Angkatan Udara Amerika Serikat telah memberikan Boeing kontrak senilai $ 2 miliar untuk mulai mengganti mesin pada pembom B-52 Stratofortress, meluncurkan modernisasi besar-besaran dari salah satu pesawat paling abadi dalam sejarah militer.
Di bawah kesepakatan tersebut, Boeing akan memesin ulang dua B-52H pertama dengan mesin Rolls-Royce F130 baru dan melakukan pengujian ekstensif, memulai Program Penggantian Mesin Komersial.

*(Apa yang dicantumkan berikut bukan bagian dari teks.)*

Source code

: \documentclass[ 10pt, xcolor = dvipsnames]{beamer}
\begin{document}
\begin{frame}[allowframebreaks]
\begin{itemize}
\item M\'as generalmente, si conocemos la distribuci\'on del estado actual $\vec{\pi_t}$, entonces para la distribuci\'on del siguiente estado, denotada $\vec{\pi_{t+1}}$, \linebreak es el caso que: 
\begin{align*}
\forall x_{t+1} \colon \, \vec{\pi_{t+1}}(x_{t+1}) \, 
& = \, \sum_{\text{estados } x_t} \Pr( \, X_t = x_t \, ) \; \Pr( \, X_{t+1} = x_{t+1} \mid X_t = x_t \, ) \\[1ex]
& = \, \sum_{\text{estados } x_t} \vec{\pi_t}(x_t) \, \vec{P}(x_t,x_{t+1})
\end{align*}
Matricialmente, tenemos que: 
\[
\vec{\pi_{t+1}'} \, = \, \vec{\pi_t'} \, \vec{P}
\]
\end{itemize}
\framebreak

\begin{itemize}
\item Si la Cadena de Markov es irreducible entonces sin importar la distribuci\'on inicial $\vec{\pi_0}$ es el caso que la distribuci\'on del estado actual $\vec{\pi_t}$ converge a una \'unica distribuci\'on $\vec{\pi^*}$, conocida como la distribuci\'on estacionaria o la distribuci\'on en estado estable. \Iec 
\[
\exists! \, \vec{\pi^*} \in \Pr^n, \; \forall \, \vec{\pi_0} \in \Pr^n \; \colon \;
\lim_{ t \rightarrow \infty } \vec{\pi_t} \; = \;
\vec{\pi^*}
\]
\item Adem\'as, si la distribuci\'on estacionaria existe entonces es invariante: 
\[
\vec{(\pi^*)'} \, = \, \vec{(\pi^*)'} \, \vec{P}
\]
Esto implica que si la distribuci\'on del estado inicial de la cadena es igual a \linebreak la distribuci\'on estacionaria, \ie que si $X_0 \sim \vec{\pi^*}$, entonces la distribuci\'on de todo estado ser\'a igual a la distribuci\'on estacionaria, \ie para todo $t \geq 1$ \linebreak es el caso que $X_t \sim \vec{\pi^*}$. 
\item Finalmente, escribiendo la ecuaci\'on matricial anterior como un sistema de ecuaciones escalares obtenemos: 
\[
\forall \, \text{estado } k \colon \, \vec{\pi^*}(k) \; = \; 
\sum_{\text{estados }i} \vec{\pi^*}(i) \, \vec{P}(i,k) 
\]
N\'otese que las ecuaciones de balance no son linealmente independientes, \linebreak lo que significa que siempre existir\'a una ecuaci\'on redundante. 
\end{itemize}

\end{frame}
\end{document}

Peningkatan ini adalah inti dari rencana untuk menjaga pembom berusia enam dekade itu tetap terbang hingga pertengahan abad ini, berpotensi mendekati ulang tahunnya yang ke-100.
Pesawat bermesin ulang pada akhirnya akan diganti namanya menjadi B-52J, bagian dari perombakan yang lebih luas yang diperkirakan akan menelan biaya hampir $ 50 miliar. Di samping mesin baru, jet akan menerima radar modern, avionik yang ditingkatkan, kokpit digital, komunikasi yang ditingkatkan, dan roda dan rem baru.
Angkatan Udara berencana untuk mengandalkan armada pembom masa depan yang ditambatkan oleh B-52 yang ditingkatkan dan B-21 Raider siluman baru, sambil mempensiunkan B-1 dan B-2 selama tahun 2030-an karena biaya pemeliharaan meningkat. Pengerjaan pesawat pertama akan berlangsung di beberapa negara bagian Amerika Serikat, dengan penyelesaian ditargetkan pada tahun 2033, tonggak sejarah dalam mengubah pekerja keras Perang Dingin menjadi landasan kekuatan udara masa depan Amerika.
Pertahanan Boeing di X:
Terima kasih, @USAirForce, atas kemitraan Anda untuk melanjutkan pengembangan Program Penggantian Mesin Komersial B-52. Fase ini berfokus pada modifikasi dan pengujian penerbangan dua pesawat B-52 sebelum produksi penuh untuk meningkatkan efisiensi, jangkauan, dan masa pakai operasional pesawat.